## EXTRACTED MATERIAL
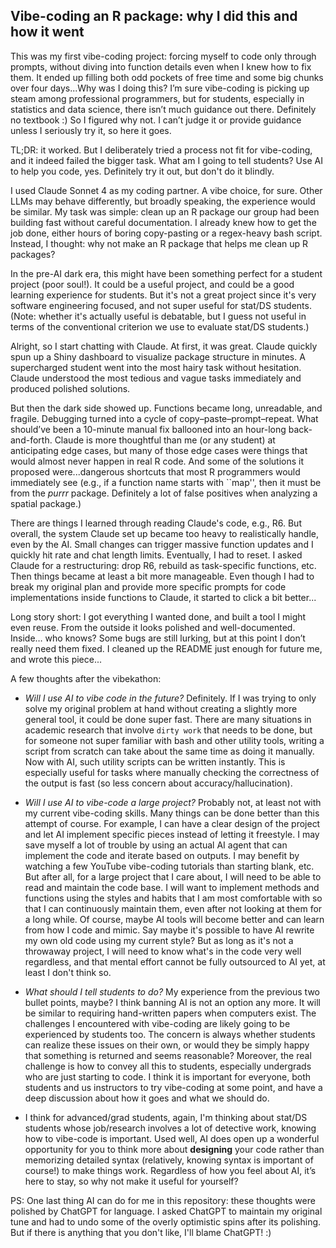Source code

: ## Vibe-coding an R package: why I did this and how it went 

This was my first vibe-coding project: forcing myself to code only through prompts, without diving into function details even when I knew how to fix them. It ended up filling both odd pockets of free time and some big chunks over four days...Why was I doing this? I’m sure vibe-coding is picking up steam among professional programmers, but for students, especially in statistics and data science, there isn’t much guidance out there. Definitely no textbook :) So I figured why not. I can’t judge it or provide guidance unless I seriously try it, so here it goes.

TL;DR: it worked. But I deliberately tried a process not fit for vibe-coding, and it indeed failed the bigger task. What am I going to tell students? Use AI to help you code, yes. Definitely try it out, but don't do it blindly.

I used Claude Sonnet 4 as my coding partner. A vibe choice, for sure. Other LLMs may behave differently, but broadly speaking, the experience would be similar. My task was simple: clean up an R package our group had been building fast without careful documentation. I already knew how to get the job done, either hours of boring copy-pasting or a regex-heavy bash script. Instead, I thought: why not make an R package that helps me clean up R packages?

In the pre-AI dark era, this might have been something perfect for a student project (poor soul!). It could be a useful project, and could be a good learning experience for students. But it's not a great project since it's very software engineering focused, and not super useful for stat/DS students. (Note: whether it's actually useful is debatable, but I guess not useful in terms of the conventional criterion we use to evaluate stat/DS students.)  

Alright, so I start chatting with Claude. At first, it was great. Claude quickly spun up a Shiny dashboard to visualize package structure in minutes. A supercharged student went into the most hairy task without hesitation. Claude understood the most tedious and vague tasks immediately and produced polished solutions.

But then the dark side showed up. Functions became long, unreadable, and fragile. Debugging turned into a cycle of copy–paste–prompt–repeat. What should’ve been a 10-minute manual fix ballooned into an hour-long back-and-forth. Claude is more thoughtful than me (or any student) at anticipating edge cases, but many of those edge cases were things that would almost never happen in real R code. And some of the solutions it proposed were...dangerous shortcuts that most R programmers would immediately see (e.g., if a function name starts with ``map'', then it must be from the _purrr_ package. Definitely a lot of false positives when analyzing a spatial package.)

There are things I learned through reading Claude's code, e.g., R6. But overall, the system Claude set up became too heavy to realistically handle, even by the AI. Small changes can trigger massive function updates and I quickly hit rate and chat length limits. Eventually, I had to reset. I asked Claude for a restructuring: drop R6, rebuild as task-specific functions, etc. Then things became at least a bit more manageable. Even though I had to break my original plan and provide more specific prompts for code implementations inside functions to Claude, it started to click a bit better...

Long story short: I got everything I wanted done, and built a tool I might even reuse. From the outside it looks polished and well-documented. Inside… who knows? Some bugs are still lurking, but at this point I don’t really need them fixed. I cleaned up the README just enough for future me, and wrote this piece...

A few thoughts after the vibekathon:

- _Will I use AI to vibe code in the future?_ Definitely. If I was trying to only solve my original problem at hand without creating a slightly more general tool, it could be done super fast. There are many situations in academic research that involve `dirty work` that needs to be done, but for someone not super familiar with bash and other utility tools, writing a script from scratch can take about the same time as doing it manually. Now with AI, such utility scripts can be written instantly. This is especially useful for tasks where manually checking the correctness of the output is fast (so less concern about accuracy/hallucination).

- _Will I use AI to vibe-code a large project?_ Probably not, at least not with my current vibe-coding skills. Many things can be done better than this attempt of course. For example, I can have a clear design of the project and let AI implement specific pieces instead of letting it freestyle. I may save myself a lot of trouble by using an actual AI agent that can implement the code and iterate based on outputs. I may benefit by watching a few YouTube vibe-coding tutorials than starting blank, etc. But after all, for a large project that I care about, I will need to be able to read and maintain the code base. I will want to implement methods and functions using the styles and habits that I am most comfortable with so that I can continuously maintain them, even after not looking at them for a long while. Of course, maybe AI tools will become better and can learn from how I code and mimic. Say maybe it's possible to have AI rewrite my own old code using my current style? But as long as it's not a throwaway project, I will need to know what's in the code very well regardless, and that mental effort cannot be fully outsourced to AI yet, at least I don't think so.

- _What should I tell students to do?_ My experience from the previous two bullet points, maybe? I think banning AI is not an option any more. It will be similar to requiring hand-written papers when computers exist. The challenges I encountered with vibe-coding are likely going to be experienced by students too. The concern is always whether students can realize these issues on their own, or would they be simply happy that something is returned and seems reasonable? Moreover, the real challenge is how to convey all this to students, especially undergrads who are just starting to code. I think it is important for everyone, both students and us instructors to try vibe-coding at some point, and have a deep discussion about how it goes and what we should do. 

- I think for advanced/grad students, again, I'm thinking about stat/DS students whose job/research involves a lot of detective work, knowing how to vibe-code is important. Used well, AI does open up a wonderful opportunity for you to think more about **designing** your code rather than memorizing detailed syntax (relatively, knowing syntax is important of course!) to make things work. Regardless of how you feel about AI, it’s here to stay, so why not make it useful for yourself?


PS: One last thing AI can do for me in this repository: these thoughts were polished by ChatGPT for language. I asked ChatGPT to maintain my original tune and had to undo some of the overly optimistic spins after its polishing. But if there is anything that you don't like, I'll blame ChatGPT! :)
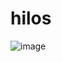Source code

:# hilos
![image](https://user-images.githubusercontent.com/74806895/178628119-0ff038e0-68a6-49e2-8516-61d8c5170496.png)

## EXERCISE AIM
Output every record exactly, minus the pictures.

## RESULT FOR THIS EXERCISE
Source code

: ## Vibe-coding an R package: why I did this and how it went 

This was my first vibe-coding project: forcing myself to code only through prompts, without diving into function details even when I knew how to fix them. It ended up filling both odd pockets of free time and some big chunks over four days...Why was I doing this? I’m sure vibe-coding is picking up steam among professional programmers, but for students, especially in statistics and data science, there isn’t much guidance out there. Definitely no textbook :) So I figured why not. I can’t judge it or provide guidance unless I seriously try it, so here it goes.

TL;DR: it worked. But I deliberately tried a process not fit for vibe-coding, and it indeed failed the bigger task. What am I going to tell students? Use AI to help you code, yes. Definitely try it out, but don't do it blindly.

I used Claude Sonnet 4 as my coding partner. A vibe choice, for sure. Other LLMs may behave differently, but broadly speaking, the experience would be similar. My task was simple: clean up an R package our group had been building fast without careful documentation. I already knew how to get the job done, either hours of boring copy-pasting or a regex-heavy bash script. Instead, I thought: why not make an R package that helps me clean up R packages?

In the pre-AI dark era, this might have been something perfect for a student project (poor soul!). It could be a useful project, and could be a good learning experience for students. But it's not a great project since it's very software engineering focused, and not super useful for stat/DS students. (Note: whether it's actually useful is debatable, but I guess not useful in terms of the conventional criterion we use to evaluate stat/DS students.)  

Alright, so I start chatting with Claude. At first, it was great. Claude quickly spun up a Shiny dashboard to visualize package structure in minutes. A supercharged student went into the most hairy task without hesitation. Claude understood the most tedious and vague tasks immediately and produced polished solutions.

But then the dark side showed up. Functions became long, unreadable, and fragile. Debugging turned into a cycle of copy–paste–prompt–repeat. What should’ve been a 10-minute manual fix ballooned into an hour-long back-and-forth. Claude is more thoughtful than me (or any student) at anticipating edge cases, but many of those edge cases were things that would almost never happen in real R code. And some of the solutions it proposed were...dangerous shortcuts that most R programmers would immediately see (e.g., if a function name starts with ``map'', then it must be from the _purrr_ package. Definitely a lot of false positives when analyzing a spatial package.)

There are things I learned through reading Claude's code, e.g., R6. But overall, the system Claude set up became too heavy to realistically handle, even by the AI. Small changes can trigger massive function updates and I quickly hit rate and chat length limits. Eventually, I had to reset. I asked Claude for a restructuring: drop R6, rebuild as task-specific functions, etc. Then things became at least a bit more manageable. Even though I had to break my original plan and provide more specific prompts for code implementations inside functions to Claude, it started to click a bit better...

Long story short: I got everything I wanted done, and built a tool I might even reuse. From the outside it looks polished and well-documented. Inside… who knows? Some bugs are still lurking, but at this point I don’t really need them fixed. I cleaned up the README just enough for future me, and wrote this piece...

A few thoughts after the vibekathon:

- _Will I use AI to vibe code in the future?_ Definitely. If I was trying to only solve my original problem at hand without creating a slightly more general tool, it could be done super fast. There are many situations in academic research that involve `dirty work` that needs to be done, but for someone not super familiar with bash and other utility tools, writing a script from scratch can take about the same time as doing it manually. Now with AI, such utility scripts can be written instantly. This is especially useful for tasks where manually checking the correctness of the output is fast (so less concern about accuracy/hallucination).

- _Will I use AI to vibe-code a large project?_ Probably not, at least not with my current vibe-coding skills. Many things can be done better than this attempt of course. For example, I can have a clear design of the project and let AI implement specific pieces instead of letting it freestyle. I may save myself a lot of trouble by using an actual AI agent that can implement the code and iterate based on outputs. I may benefit by watching a few YouTube vibe-coding tutorials than starting blank, etc. But after all, for a large project that I care about, I will need to be able to read and maintain the code base. I will want to implement methods and functions using the styles and habits that I am most comfortable with so that I can continuously maintain them, even after not looking at them for a long while. Of course, maybe AI tools will become better and can learn from how I code and mimic. Say maybe it's possible to have AI rewrite my own old code using my current style? But as long as it's not a throwaway project, I will need to know what's in the code very well regardless, and that mental effort cannot be fully outsourced to AI yet, at least I don't think so.

- _What should I tell students to do?_ My experience from the previous two bullet points, maybe? I think banning AI is not an option any more. It will be similar to requiring hand-written papers when computers exist. The challenges I encountered with vibe-coding are likely going to be experienced by students too. The concern is always whether students can realize these issues on their own, or would they be simply happy that something is returned and seems reasonable? Moreover, the real challenge is how to convey all this to students, especially undergrads who are just starting to code. I think it is important for everyone, both students and us instructors to try vibe-coding at some point, and have a deep discussion about how it goes and what we should do. 

- I think for advanced/grad students, again, I'm thinking about stat/DS students whose job/research involves a lot of detective work, knowing how to vibe-code is important. Used well, AI does open up a wonderful opportunity for you to think more about **designing** your code rather than memorizing detailed syntax (relatively, knowing syntax is important of course!) to make things work. Regardless of how you feel about AI, it’s here to stay, so why not make it useful for yourself?


PS: One last thing AI can do for me in this repository: these thoughts were polished by ChatGPT for language. I asked ChatGPT to maintain my original tune and had to undo some of the overly optimistic spins after its polishing. But if there is anything that you don't like, I'll blame ChatGPT! :)
Source code

:# hilos
![image](https://user-images.githubusercontent.com/74806895/178628119-0ff038e0-68a6-49e2-8516-61d8c5170496.png)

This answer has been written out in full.